"""

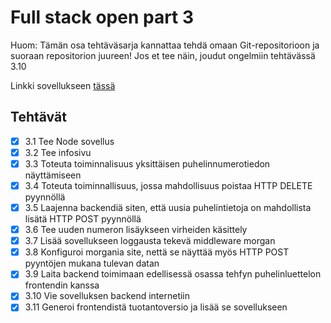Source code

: # Full stack open part 3

Huom: Tämän osa tehtäväsarja kannattaa tehdä omaan Git-repositorioon ja suoraan repositorion juureen! Jos et tee näin, joudut ongelmiin tehtävässä 3.10

Linkki sovellukseen [tässä](https://phonebook-fsopen.onrender.com) 

## Tehtävät

- [x] 3.1 Tee Node sovellus
- [x] 3.2 Tee infosivu
- [x] 3.3 Toteuta toiminnalisuus yksittäisen puhelinnumerotiedon näyttämiseen
- [x] 3.4 Toteuta toiminnallisuus, jossa mahdollisuus poistaa HTTP DELETE pyynnöllä
- [x] 3.5 Laajenna backendiä siten, että uusia puhelintietoja on mahdollista lisätä HTTP POST pyynnöllä
- [x] 3.6 Tee uuden numeron lisäykseen virheiden käsittely
- [x] 3.7 Lisää sovellukseen loggausta tekevä middleware morgan
- [x] 3.8 Konfiguroi morgania site, nettä se näyttää myös HTTP POST pyyntöjen mukana tulevan datan
- [x] 3.9 Laita backend toimimaan edellisessä osassa tehfyn puhelinluettelon frontendin kanssa
- [x] 3.10 Vie sovelluksen backend internetiin
- [x] 3.11 Generoi frontendistä tuotantoversio ja lisää se sovellukseen
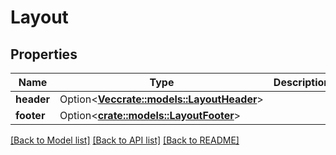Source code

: # Layout

## Properties

Name | Type | Description | Notes
------------ | ------------- | ------------- | -------------
**header** | Option<[**Vec<crate::models::LayoutHeader>**](Layout_header.md)> |  | [optional]
**footer** | Option<[**crate::models::LayoutFooter**](Layout_footer.md)> |  | [optional]

[[Back to Model list]](../README.md#documentation-for-models) [[Back to API list]](../README.md#documentation-for-api-endpoints) [[Back to README]](../README.md)


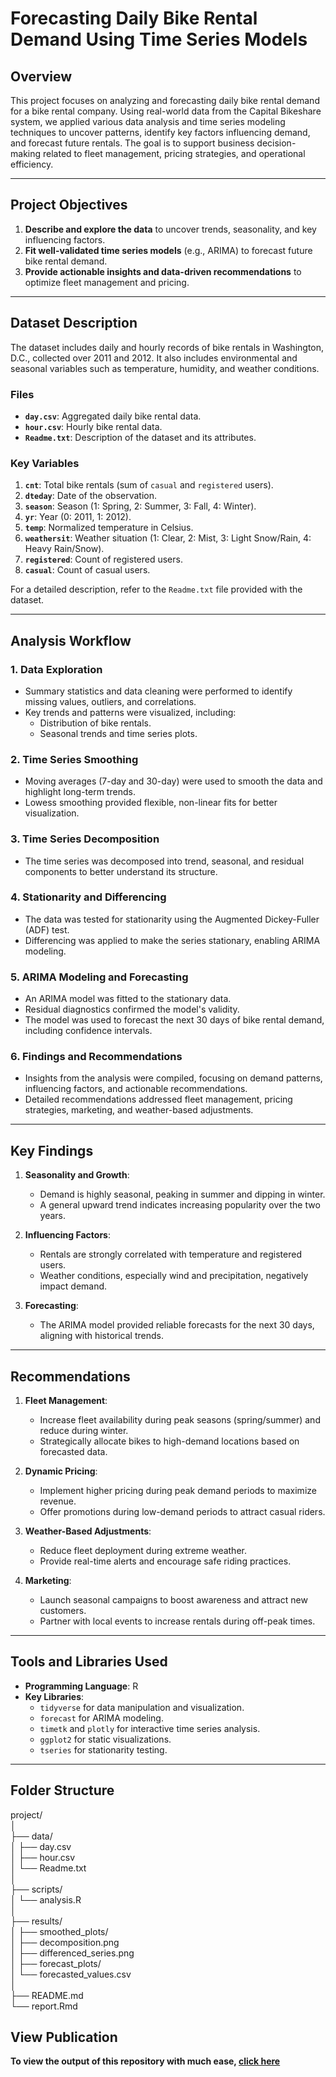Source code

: # Forecasting Daily Bike Rental Demand Using Time Series Models

## Overview
This project focuses on analyzing and forecasting daily bike rental demand for a bike rental company. Using real-world data from the Capital Bikeshare system, we applied various data analysis and time series modeling techniques to uncover patterns, identify key factors influencing demand, and forecast future rentals. The goal is to support business decision-making related to fleet management, pricing strategies, and operational efficiency.

---

## Project Objectives
1. **Describe and explore the data** to uncover trends, seasonality, and key influencing factors.
2. **Fit well-validated time series models** (e.g., ARIMA) to forecast future bike rental demand.
3. **Provide actionable insights and data-driven recommendations** to optimize fleet management and pricing.

---

## Dataset Description
The dataset includes daily and hourly records of bike rentals in Washington, D.C., collected over 2011 and 2012. It also includes environmental and seasonal variables such as temperature, humidity, and weather conditions.

### Files
- **`day.csv`**: Aggregated daily bike rental data.
- **`hour.csv`**: Hourly bike rental data.
- **`Readme.txt`**: Description of the dataset and its attributes.

### Key Variables
1. **`cnt`**: Total bike rentals (sum of `casual` and `registered` users).
2. **`dteday`**: Date of the observation.
3. **`season`**: Season (1: Spring, 2: Summer, 3: Fall, 4: Winter).
4. **`yr`**: Year (0: 2011, 1: 2012).
5. **`temp`**: Normalized temperature in Celsius.
6. **`weathersit`**: Weather situation (1: Clear, 2: Mist, 3: Light Snow/Rain, 4: Heavy Rain/Snow).
7. **`registered`**: Count of registered users.
8. **`casual`**: Count of casual users.

For a detailed description, refer to the `Readme.txt` file provided with the dataset.

---

## Analysis Workflow

### 1. Data Exploration
- Summary statistics and data cleaning were performed to identify missing values, outliers, and correlations.
- Key trends and patterns were visualized, including:
  - Distribution of bike rentals.
  - Seasonal trends and time series plots.

### 2. Time Series Smoothing
- Moving averages (7-day and 30-day) were used to smooth the data and highlight long-term trends.
- Lowess smoothing provided flexible, non-linear fits for better visualization.

### 3. Time Series Decomposition
- The time series was decomposed into trend, seasonal, and residual components to better understand its structure.

### 4. Stationarity and Differencing
- The data was tested for stationarity using the Augmented Dickey-Fuller (ADF) test.
- Differencing was applied to make the series stationary, enabling ARIMA modeling.

### 5. ARIMA Modeling and Forecasting
- An ARIMA model was fitted to the stationary data.
- Residual diagnostics confirmed the model's validity.
- The model was used to forecast the next 30 days of bike rental demand, including confidence intervals.

### 6. Findings and Recommendations
- Insights from the analysis were compiled, focusing on demand patterns, influencing factors, and actionable recommendations.
- Detailed recommendations addressed fleet management, pricing strategies, marketing, and weather-based adjustments.

---

## Key Findings
1. **Seasonality and Growth**:
   - Demand is highly seasonal, peaking in summer and dipping in winter.
   - A general upward trend indicates increasing popularity over the two years.

2. **Influencing Factors**:
   - Rentals are strongly correlated with temperature and registered users.
   - Weather conditions, especially wind and precipitation, negatively impact demand.

3. **Forecasting**:
   - The ARIMA model provided reliable forecasts for the next 30 days, aligning with historical trends.

---

## Recommendations
1. **Fleet Management**:
   - Increase fleet availability during peak seasons (spring/summer) and reduce during winter.
   - Strategically allocate bikes to high-demand locations based on forecasted data.

2. **Dynamic Pricing**:
   - Implement higher pricing during peak demand periods to maximize revenue.
   - Offer promotions during low-demand periods to attract casual riders.

3. **Weather-Based Adjustments**:
   - Reduce fleet deployment during extreme weather.
   - Provide real-time alerts and encourage safe riding practices.

4. **Marketing**:
   - Launch seasonal campaigns to boost awareness and attract new customers.
   - Partner with local events to increase rentals during off-peak times.

---

## Tools and Libraries Used
- **Programming Language**: R
- **Key Libraries**:
  - `tidyverse` for data manipulation and visualization.
  - `forecast` for ARIMA modeling.
  - `timetk` and `plotly` for interactive time series analysis.
  - `ggplot2` for static visualizations.
  - `tseries` for stationarity testing.

---

## Folder Structure
project/  
│  
├── data/  
│   ├── day.csv  
│   ├── hour.csv  
│   └── Readme.txt  
│  
├── scripts/  
│   └── analysis.R  
│  
├── results/  
│   ├── smoothed_plots/  
│   ├── decomposition.png  
│   ├── differenced_series.png  
│   ├── forecast_plots/  
│   └── forecasted_values.csv  
│  
├── README.md  
└── report.Rmd  

## View Publication
**To view the output of this repository with much ease, [click here](https://rpubs.com/nobleen/forecast-daily-bike-rentals)**
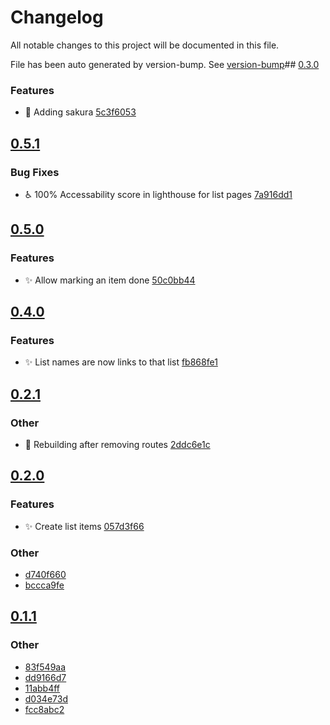 # Changelog

All notable changes to this project will be documented in this file.

File has been auto generated by version-bump. See
[version-bump](https://deno.land/x/version_bump)##
[0.3.0](https://github.com/ultraxlight/app/compare/0.2.1..0.3.0)

### Features

- :lipstick: Adding sakura
  [5c3f6053](https://github.com/ultraxlight/app/commit/5c3f605333c6744311bb3cabe4eb546130a9ece8)

## [0.5.1](https://github.com/ultraxlight/app/compare/0.5.0..0.5.1)

### Bug Fixes

- :wheelchair: 100% Accessability score in lighthouse for list pages
  [7a916dd1](https://github.com/ultraxlight/app/commit/7a916dd1d723de57dd637af725a7d8ca7ec4e6a2)

## [0.5.0](https://github.com/ultraxlight/app/compare/0.4.0..0.5.0)

### Features

- :sparkles: Allow marking an item done
  [50c0bb44](https://github.com/ultraxlight/app/commit/50c0bb4435c0466b75dfda64663243ca5af694c6)

## [0.4.0](https://github.com/ultraxlight/app/compare/0.3.0..0.4.0)

### Features

- :sparkles: List names are now links to that list
  [fb868fe1](https://github.com/ultraxlight/app/commit/fb868fe1c20a45d8928dd27ff7ce2df1fb666815)

## [0.2.1](https://github.com/ultraxlight/app/compare/0.2.0..0.2.1)

### Other

- :bug: Rebuilding after removing routes
  [2ddc6e1c](https://github.com/ultraxlight/app/commit/2ddc6e1c7699d8f32930ffb0f0e4c01c29ede720)

## [0.2.0](https://github.com/ultraxlight/app/compare/0.1.1..0.2.0)

### Features

- :sparkles: Create list items
  [057d3f66](https://github.com/ultraxlight/app/commit/057d3f66522e11e07905fc38372a847a67e7737a)

### Other

- [d740f660](https://github.com/ultraxlight/app/commit/d740f66077f9288592a521c2bf1315524c6ec1e7)
- [bccca9fe](https://github.com/ultraxlight/app/commit/bccca9fe2b931cc018e8456f20556dae3303b792)

## [0.1.1](https://github.com/ultraxlight/app/compare/0.1.0..0.1.1)

### Other

- [83f549aa](https://github.com/ultraxlight/app/commit/83f549aa4a90942bbc60693952833d94f3635844)
- [dd9166d7](https://github.com/ultraxlight/app/commit/dd9166d749e887d0a06636261d16ddfa4687dd59)
- [11abb4ff](https://github.com/ultraxlight/app/commit/11abb4ffb92ecaef8e146ca7ca5f8ffd78e07680)
- [d034e73d](https://github.com/ultraxlight/app/commit/d034e73d5d9592d8764b94ac2c629c16903028ca)
- [fcc8abc2](https://github.com/ultraxlight/app/commit/fcc8abc22760081a0ce9a89858218800bd418510)
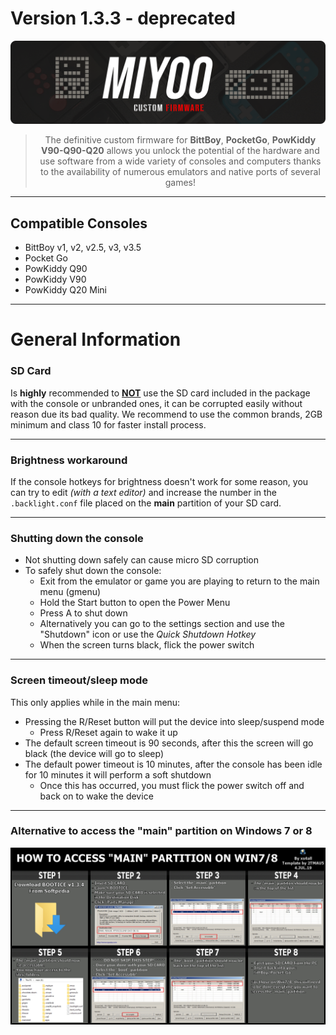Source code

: # Version 1.3.3 - deprecated

![miyoo-cfw](imgs/miyoo-cfw.png)

<div align="center">
	<blockquote>
	The definitive custom firmware for <b>BittBoy</b>, <b>PocketGo</b>, <b>PowKiddy V90-Q90-Q20</b> allows you unlock the potential of the hardware and use software from a wide variety of consoles and computers thanks to the availability of numerous emulators and native ports of several games!
	</blockquote>
</div>

---

## Compatible Consoles

- BittBoy v1, v2, v2.5, v3, v3.5
- Pocket Go
- PowKiddy Q90
- PowKiddy V90
- PowKiddy Q20 Mini

---

# General Information

### SD Card

Is <b>highly</b> recommended to <b><u>NOT</u></b> use the SD card included in the package with the console or unbranded ones, it can be corrupted easily without reason due its bad quality. We recommend to use the common brands, 2GB minimum and class 10 for faster install process.

---

### Brightness workaround

If the console hotkeys for brightness doesn't work for some reason, you can try to edit _(with a text editor)_ and increase the number in the `.backlight.conf` file placed on the **main** partition of your SD card.

---

### Shutting down the console

- Not shutting down safely can cause micro SD corruption
- To safely shut down the console:
  - Exit from the emulator or game you are playing to return to the main menu (gmenu)
  - Hold the Start button to open the Power Menu
  - Press A to shut down
  - Alternatively you can go to the settings section and use the "Shutdown" icon or use the *Quick Shutdown Hotkey*
  - When the screen turns black, flick the power switch

---
 
### Screen timeout/sleep mode

This only applies while in the main menu:

- Pressing the R/Reset button will put the device into sleep/suspend mode
	- Press R/Reset again to wake it up
- The default screen timeout is 90 seconds, after this the screen will go black (the device will go to sleep)
- The default power timeout is 10 minutes, after the console has been idle for 10 minutes it will perform a soft shutdown
	- Once this has occurred, you must flick the power switch off and back on to wake the device

---

### Alternative to access the "main" partition on Windows 7 or 8

![sd_win7_acces](imgs/sd_win7_acces.jpg)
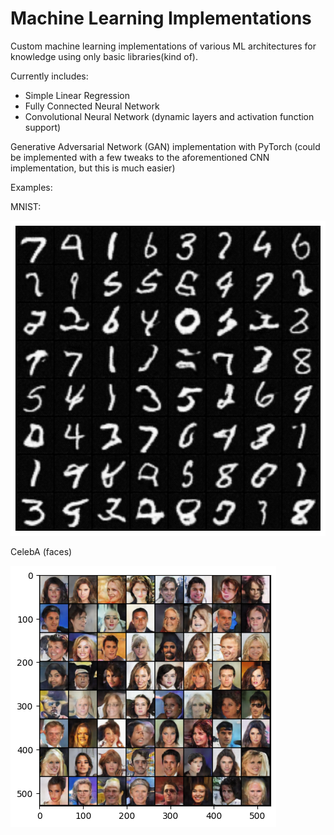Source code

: # Machine Learning Implementations

Custom machine learning implementations of various ML architectures for knowledge using only basic libraries(kind of).

Currently includes:
* Simple Linear Regression
* Fully Connected Neural Network
* Convolutional Neural Network (dynamic layers and activation function support)


Generative Adversarial Network (GAN) implementation with PyTorch (could be implemented with a few tweaks to the aforementioned CNN implementation, but this is much easier)

Examples:

MNIST:

![MNIST Images](gan/gan_test_mnist.png)

CelebA (faces)

![Face Images -- Celeba](gan/gan_faces_10_epochs.png)
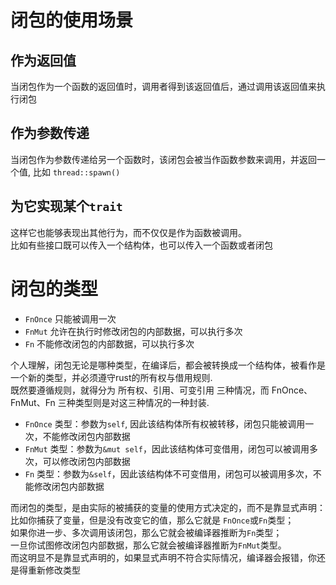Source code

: # 闭包的使用场景

## 作为返回值
当闭包作为一个函数的返回值时，调用者得到该返回值后，通过调用该返回值来执行闭包  

## 作为参数传递
当闭包作为参数传递给另一个函数时，该闭包会被当作函数参数来调用，并返回一个值, 比如 `thread::spawn()`


## 为它实现某个`trait`
这样它也能够表现出其他行为，而不仅仅是作为函数被调用。  
比如有些接口既可以传入一个结构体，也可以传入一个函数或者闭包


# 闭包的类型

- `FnOnce` 只能被调用一次  
- `FnMut` 允许在执行时修改闭包的内部数据，可以执行多次
- `Fn` 不能修改闭包的内部数据，可以执行多次

个人理解，闭包无论是哪种类型，在编译后，都会被转换成一个结构体，被看作是一个新的类型，并必须遵守rust的所有权与借用规则.  
既然要遵循规则，就得分为 所有权、引用、可变引用 三种情况，而 FnOnce、FnMut、Fn 三种类型则是对这三种情况的一种封装.

- `FnOnce` 类型：参数为`self`, 因此该结构体所有权被转移，闭包只能被调用一次，不能修改闭包内部数据  
- `FnMut` 类型：参数为`&mut self`，因此该结构体可变借用，闭包可以被调用多次，可以修改闭包内部数据  
- `Fn` 类型：参数为`&self`，因此该结构体不可变借用，闭包可以被调用多次，不能修改闭包内部数据  

而闭包的类型，是由实际的被捕获的变量的使用方式决定的，而不是靠显式声明：
比如你捕获了变量，但是没有改变它的值，那么它就是 `FnOnce`或`Fn`类型；  
如果你进一步、多次调用该闭包，那么它就会被编译器推断为`Fn`类型；  
一旦你试图修改闭包内部数据，那么它就会被编译器推断为`FnMut`类型。  
而这明显不是靠显式声明的，如果显式声明不符合实际情况，编译器会报错，你还是得重新修改类型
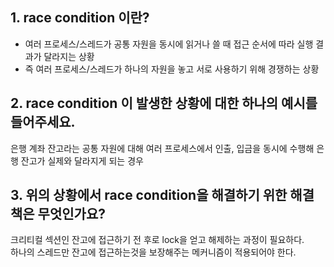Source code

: ## 1. race condition 이란?
* 여러 프로세스/스레드가 공통 자원을 동시에 읽거나 쓸 때 접근 순서에 따라 실행 결과가 달라지는 상황
* 즉 여러 프로세스/스레드가 하나의 자원을 놓고 서로 사용하기 위해 경쟁하는 상황 

## 2. race condition 이 발생한 상황에 대한 하나의 예시를 들어주세요. 
은행 계좌 잔고라는 공통 자원에 대해 여러 프로세스에서 인출, 입금을 동시에 수행해 은행 잔고가 실제와 달라지게 되는 경우
 
## 3. 위의 상황에서 race condition을 해결하기 위한 해결책은 무엇인가요?
크리티컬 섹션인 잔고에 접근하기 전 후로 lock을 얻고 해제하는 과정이 필요하다. \
하나의 스레드만 잔고에 접근하는것을 보장해주는 메커니즘이 적용되어야 한다.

"""

_Action item_
Gather up, from the records above, each line where the word "attract" appears.

_Solution for this problem_
   - Offer promotions during low-demand periods to attract casual riders.
   - Launch seasonal campaigns to boost awareness and attract new customers.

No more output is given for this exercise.